**What you need to do:** Count, in the entries, the lines with "github". Answer with the number only.
-- Entries provided follows --
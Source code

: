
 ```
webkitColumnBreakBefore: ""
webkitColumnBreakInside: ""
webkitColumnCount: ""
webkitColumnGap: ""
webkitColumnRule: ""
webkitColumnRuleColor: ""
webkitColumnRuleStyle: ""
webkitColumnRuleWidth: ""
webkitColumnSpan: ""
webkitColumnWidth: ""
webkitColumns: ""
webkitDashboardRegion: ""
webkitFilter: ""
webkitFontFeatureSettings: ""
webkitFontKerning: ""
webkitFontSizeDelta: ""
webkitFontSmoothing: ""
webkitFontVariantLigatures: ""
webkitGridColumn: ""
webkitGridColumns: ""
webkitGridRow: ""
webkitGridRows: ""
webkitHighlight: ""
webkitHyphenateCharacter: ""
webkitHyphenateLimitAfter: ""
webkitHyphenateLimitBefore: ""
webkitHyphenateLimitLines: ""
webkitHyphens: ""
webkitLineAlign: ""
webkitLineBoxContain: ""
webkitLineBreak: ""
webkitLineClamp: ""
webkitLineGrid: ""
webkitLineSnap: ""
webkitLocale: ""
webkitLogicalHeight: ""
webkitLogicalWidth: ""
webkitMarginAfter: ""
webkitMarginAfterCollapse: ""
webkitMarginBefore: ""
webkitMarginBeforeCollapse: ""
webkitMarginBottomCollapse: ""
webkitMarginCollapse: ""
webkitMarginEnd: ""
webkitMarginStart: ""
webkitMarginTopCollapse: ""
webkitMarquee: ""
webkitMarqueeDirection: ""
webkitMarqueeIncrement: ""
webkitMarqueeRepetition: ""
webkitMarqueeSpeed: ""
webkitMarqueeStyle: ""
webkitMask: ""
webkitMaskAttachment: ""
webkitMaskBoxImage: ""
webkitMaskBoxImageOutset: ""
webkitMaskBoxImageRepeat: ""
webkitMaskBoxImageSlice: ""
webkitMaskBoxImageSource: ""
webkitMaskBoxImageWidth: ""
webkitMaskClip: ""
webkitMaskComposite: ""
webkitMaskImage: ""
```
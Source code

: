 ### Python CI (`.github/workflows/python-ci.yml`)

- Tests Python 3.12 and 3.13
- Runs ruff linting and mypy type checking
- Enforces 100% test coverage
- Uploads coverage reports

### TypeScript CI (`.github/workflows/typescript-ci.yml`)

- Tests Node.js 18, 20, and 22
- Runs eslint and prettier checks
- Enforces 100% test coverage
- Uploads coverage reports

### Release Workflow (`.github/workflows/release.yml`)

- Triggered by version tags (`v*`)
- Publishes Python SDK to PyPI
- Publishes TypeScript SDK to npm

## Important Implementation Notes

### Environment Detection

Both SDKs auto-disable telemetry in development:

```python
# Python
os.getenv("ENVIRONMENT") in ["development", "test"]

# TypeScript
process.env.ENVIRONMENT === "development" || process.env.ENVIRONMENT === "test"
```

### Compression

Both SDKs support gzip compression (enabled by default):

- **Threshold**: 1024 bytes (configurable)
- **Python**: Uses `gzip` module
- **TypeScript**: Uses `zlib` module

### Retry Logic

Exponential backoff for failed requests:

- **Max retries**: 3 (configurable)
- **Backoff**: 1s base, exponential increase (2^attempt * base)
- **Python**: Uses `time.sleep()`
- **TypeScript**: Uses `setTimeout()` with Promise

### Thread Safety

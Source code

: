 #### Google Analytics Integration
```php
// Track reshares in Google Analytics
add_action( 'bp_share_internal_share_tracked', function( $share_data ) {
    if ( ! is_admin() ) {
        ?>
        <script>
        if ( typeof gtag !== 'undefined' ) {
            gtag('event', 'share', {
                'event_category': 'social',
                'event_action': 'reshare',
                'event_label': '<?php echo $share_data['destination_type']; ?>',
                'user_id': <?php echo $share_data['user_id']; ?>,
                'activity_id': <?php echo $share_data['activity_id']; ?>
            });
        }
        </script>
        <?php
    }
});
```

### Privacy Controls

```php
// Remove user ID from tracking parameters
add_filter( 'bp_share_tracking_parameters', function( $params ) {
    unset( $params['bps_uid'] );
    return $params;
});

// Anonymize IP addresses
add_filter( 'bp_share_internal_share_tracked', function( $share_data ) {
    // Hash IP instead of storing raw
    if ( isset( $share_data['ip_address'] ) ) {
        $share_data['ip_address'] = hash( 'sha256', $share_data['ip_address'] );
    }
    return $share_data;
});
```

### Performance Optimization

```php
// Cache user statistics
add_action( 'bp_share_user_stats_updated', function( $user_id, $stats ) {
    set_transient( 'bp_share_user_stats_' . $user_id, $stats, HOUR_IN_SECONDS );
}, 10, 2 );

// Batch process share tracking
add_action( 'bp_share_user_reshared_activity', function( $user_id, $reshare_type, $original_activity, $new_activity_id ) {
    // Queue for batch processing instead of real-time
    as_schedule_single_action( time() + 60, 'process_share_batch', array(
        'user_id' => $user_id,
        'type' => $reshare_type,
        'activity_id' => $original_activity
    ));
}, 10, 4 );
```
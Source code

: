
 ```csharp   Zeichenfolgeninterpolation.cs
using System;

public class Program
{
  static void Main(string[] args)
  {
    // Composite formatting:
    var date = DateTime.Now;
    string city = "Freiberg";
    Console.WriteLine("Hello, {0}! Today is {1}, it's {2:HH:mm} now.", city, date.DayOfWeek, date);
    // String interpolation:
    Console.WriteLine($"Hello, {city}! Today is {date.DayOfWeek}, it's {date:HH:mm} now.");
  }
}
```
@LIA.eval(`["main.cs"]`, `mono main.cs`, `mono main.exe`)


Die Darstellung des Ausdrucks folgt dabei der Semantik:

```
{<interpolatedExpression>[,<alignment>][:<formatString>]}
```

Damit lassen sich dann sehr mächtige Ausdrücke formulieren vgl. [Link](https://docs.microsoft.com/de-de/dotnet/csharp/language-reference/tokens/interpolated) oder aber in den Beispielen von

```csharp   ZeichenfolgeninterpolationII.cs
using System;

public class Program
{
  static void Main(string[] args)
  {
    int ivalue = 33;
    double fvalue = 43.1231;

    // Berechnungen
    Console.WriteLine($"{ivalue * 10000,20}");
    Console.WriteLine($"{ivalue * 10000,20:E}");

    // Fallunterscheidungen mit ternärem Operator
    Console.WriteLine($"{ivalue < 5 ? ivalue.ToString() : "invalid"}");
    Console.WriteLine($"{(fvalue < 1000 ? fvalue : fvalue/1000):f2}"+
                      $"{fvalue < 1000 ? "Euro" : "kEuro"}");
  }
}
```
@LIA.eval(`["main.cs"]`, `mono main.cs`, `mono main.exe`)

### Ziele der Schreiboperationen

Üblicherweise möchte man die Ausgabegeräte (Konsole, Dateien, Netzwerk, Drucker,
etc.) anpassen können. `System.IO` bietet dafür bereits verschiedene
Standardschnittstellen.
-- Entries provided concluded --
**Answer space:** 3